Now replicas of some of those pages are on display for a brief stint at the Perimeter Institute for Theoretical Physics in Waterloo, Ont., where they are helping to kick off celebrations of the institute’s 25th anniversary later this fall.

As curator of the exhibition, De Angelis has spent hours poring over his intellectual predecessor’s writings, which he spoke about while in Waterloo for its North American debut last week.
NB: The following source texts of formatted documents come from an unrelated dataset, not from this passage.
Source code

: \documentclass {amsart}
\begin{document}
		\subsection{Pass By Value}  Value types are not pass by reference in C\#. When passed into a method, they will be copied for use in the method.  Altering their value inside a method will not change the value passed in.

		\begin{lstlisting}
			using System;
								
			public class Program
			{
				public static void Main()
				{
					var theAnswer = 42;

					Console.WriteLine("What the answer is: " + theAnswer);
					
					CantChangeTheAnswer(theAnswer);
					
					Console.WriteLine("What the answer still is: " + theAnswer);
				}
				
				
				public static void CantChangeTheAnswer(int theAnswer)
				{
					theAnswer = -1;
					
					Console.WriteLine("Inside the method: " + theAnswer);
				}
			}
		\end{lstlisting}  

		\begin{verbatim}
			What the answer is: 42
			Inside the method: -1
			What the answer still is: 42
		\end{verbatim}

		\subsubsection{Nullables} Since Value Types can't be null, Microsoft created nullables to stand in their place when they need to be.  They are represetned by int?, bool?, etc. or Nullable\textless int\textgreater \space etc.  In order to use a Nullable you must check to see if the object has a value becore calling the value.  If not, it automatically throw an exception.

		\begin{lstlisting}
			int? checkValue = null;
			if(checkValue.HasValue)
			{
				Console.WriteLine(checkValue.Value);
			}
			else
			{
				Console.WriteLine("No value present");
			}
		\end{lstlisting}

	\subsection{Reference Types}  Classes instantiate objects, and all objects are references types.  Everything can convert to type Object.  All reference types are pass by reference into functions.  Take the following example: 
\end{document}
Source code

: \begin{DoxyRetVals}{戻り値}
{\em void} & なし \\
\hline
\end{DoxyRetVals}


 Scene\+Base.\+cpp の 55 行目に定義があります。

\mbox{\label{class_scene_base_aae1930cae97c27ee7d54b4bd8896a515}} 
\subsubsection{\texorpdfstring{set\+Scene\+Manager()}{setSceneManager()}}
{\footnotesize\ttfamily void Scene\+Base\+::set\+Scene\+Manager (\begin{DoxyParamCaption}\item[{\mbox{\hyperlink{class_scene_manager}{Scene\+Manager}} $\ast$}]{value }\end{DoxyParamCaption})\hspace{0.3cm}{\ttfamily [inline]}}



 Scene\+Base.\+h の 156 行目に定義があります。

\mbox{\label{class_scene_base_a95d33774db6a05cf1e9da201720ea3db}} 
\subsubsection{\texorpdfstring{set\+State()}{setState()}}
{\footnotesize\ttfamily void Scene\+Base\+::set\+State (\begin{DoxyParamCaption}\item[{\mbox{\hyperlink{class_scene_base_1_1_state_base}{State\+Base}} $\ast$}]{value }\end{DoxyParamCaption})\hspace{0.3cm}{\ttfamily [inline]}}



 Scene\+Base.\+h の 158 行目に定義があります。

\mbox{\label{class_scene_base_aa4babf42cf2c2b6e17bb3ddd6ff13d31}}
Produced in conjunction with the Galileo Museum in Florence, the exhibition opens a window on a crucial period in the astronomer’s life – after he became famous for turning his telescope onto the night sky, but before he was censured by the church and later tried and placed under house arrest for supporting the idea that the Earth circles the sun rather than the other way around.

It’s a rare historical sojourn for an institute where researchers spend their time working at the cutting edge of quantum science or striving to continue the breakthroughs of Einstein and other pioneers of modern physics. Galileo precedes today’s physicists by many generations, but his work underscores the interplay of intellect and observation that drives the field forward. He sits squarely within the 150-year period that separates Nicolaus Copernicus from Isaac Newton – a time in European history that marks the transition from the Renaissance to the Enlightenment. By making pragmatic use of emerging technologies to explore the unknown, he became the bridge builder to a new era.

“The first thing that Galileo makes me think about – even before thinking about him as a physicist – is about curiosity, human curiosity,” said Marcela Carena, a theoretical physicist who last year became the Perimeter Institute’s fourth director. “He was trying to understand our place in this universe.”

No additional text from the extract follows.